§ Task details
Find and copy each line of the listing below that has the word "responses" in it.

§ Input for this task
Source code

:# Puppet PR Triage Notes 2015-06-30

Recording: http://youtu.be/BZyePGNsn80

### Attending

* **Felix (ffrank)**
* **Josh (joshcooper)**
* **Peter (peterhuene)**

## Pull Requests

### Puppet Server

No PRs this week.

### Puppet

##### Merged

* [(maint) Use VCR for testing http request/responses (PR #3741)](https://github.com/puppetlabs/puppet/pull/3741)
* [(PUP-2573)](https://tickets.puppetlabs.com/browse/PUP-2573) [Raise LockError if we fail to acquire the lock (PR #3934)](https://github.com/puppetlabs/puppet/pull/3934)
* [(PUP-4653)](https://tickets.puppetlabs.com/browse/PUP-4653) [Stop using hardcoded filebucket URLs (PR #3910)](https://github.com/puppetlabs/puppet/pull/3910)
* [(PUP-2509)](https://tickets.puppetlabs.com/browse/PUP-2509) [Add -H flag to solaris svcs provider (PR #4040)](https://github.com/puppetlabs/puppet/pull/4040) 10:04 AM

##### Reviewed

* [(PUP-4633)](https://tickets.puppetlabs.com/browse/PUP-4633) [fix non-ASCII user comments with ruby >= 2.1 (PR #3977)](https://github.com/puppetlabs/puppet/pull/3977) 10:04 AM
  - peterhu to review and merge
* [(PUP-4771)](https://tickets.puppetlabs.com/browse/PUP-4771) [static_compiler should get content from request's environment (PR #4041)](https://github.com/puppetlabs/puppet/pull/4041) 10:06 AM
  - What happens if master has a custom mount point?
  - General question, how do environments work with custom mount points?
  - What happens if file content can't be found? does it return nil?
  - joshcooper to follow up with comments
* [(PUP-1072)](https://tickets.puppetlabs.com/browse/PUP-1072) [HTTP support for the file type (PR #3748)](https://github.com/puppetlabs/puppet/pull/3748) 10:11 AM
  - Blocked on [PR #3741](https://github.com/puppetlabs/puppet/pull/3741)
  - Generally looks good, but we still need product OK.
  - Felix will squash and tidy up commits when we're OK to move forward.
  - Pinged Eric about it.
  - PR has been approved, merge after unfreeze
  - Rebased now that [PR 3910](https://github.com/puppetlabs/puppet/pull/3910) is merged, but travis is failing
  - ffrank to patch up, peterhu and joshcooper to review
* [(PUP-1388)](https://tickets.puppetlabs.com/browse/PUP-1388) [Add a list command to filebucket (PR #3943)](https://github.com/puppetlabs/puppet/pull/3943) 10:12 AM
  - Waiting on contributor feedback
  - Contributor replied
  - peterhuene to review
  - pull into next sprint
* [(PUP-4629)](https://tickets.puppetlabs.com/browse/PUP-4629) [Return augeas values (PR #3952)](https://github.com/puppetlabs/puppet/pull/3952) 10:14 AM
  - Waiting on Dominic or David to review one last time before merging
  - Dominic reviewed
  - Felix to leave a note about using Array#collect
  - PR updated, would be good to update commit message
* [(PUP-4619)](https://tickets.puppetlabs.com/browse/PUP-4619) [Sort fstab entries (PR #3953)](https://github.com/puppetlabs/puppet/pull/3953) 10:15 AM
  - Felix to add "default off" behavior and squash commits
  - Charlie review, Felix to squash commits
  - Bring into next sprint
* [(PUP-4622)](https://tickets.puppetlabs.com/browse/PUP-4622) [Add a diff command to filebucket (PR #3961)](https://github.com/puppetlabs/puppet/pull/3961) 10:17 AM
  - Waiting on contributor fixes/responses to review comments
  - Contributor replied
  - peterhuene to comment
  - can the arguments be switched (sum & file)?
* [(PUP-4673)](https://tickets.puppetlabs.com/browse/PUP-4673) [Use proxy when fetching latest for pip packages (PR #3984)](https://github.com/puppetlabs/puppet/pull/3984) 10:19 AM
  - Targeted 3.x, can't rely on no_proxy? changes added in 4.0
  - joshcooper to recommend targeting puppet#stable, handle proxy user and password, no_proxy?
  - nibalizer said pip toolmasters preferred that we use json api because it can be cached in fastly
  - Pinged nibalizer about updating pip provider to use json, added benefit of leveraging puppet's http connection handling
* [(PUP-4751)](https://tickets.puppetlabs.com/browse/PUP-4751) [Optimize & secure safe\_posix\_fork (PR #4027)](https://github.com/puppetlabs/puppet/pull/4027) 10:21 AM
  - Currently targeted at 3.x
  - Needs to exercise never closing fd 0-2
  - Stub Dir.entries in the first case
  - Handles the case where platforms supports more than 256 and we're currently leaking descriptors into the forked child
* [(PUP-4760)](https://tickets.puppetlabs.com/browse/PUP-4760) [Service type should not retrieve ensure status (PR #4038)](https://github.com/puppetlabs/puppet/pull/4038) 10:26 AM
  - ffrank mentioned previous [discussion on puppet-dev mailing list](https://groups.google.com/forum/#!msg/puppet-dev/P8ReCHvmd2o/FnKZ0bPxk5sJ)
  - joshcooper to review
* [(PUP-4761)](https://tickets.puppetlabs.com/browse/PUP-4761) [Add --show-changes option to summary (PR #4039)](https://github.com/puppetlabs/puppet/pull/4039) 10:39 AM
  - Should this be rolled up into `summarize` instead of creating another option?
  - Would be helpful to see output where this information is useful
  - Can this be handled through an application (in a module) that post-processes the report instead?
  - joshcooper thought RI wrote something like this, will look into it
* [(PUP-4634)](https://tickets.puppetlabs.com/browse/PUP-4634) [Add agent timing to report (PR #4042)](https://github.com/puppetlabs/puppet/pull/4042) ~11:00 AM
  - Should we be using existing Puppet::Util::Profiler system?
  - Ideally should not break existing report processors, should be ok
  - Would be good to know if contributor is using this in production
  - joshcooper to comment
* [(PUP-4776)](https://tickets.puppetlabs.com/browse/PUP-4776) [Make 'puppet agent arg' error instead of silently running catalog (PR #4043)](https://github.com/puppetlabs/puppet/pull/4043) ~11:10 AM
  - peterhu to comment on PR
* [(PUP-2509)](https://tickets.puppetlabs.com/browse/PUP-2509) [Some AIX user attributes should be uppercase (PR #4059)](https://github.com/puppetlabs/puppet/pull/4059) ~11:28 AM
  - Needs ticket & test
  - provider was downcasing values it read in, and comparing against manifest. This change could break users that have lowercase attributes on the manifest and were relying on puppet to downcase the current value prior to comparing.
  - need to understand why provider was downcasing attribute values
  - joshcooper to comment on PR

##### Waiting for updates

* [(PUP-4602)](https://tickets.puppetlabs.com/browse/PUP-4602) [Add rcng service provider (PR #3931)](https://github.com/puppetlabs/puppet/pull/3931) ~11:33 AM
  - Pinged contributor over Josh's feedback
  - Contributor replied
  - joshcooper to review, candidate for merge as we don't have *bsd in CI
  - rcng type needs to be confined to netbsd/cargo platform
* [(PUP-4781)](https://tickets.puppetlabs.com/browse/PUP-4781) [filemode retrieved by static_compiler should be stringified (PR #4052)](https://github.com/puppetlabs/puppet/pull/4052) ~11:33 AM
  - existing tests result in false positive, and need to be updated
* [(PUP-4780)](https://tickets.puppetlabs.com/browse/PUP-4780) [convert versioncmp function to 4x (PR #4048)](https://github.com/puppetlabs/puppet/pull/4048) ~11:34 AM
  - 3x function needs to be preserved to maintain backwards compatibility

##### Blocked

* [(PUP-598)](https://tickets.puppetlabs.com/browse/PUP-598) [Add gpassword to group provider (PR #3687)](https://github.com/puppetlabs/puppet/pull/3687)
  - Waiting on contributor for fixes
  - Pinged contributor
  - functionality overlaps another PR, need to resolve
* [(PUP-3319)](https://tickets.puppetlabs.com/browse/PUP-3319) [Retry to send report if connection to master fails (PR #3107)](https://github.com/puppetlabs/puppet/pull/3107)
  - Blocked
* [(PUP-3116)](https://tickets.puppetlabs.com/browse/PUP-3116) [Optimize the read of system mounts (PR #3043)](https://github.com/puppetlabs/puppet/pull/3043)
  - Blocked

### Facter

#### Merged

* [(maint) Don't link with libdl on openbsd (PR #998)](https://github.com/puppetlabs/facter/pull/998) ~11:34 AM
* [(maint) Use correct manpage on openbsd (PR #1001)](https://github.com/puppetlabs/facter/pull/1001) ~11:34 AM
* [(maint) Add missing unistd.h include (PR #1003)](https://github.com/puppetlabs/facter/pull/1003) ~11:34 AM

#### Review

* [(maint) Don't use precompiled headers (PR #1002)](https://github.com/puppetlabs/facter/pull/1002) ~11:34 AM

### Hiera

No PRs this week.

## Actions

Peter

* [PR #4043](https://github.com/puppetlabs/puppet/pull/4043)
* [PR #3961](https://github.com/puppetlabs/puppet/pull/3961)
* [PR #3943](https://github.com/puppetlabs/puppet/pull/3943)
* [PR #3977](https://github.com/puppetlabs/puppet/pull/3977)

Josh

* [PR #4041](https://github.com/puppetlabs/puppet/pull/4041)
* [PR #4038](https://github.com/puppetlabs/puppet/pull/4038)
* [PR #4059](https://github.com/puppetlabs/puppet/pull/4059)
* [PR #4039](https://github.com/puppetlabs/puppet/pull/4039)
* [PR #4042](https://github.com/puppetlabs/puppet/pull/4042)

§ Solution to the problem
* [(maint) Use VCR for testing http request/responses (PR #3741)](https://github.com/puppetlabs/puppet/pull/3741)
  - Waiting on contributor fixes/responses to review comments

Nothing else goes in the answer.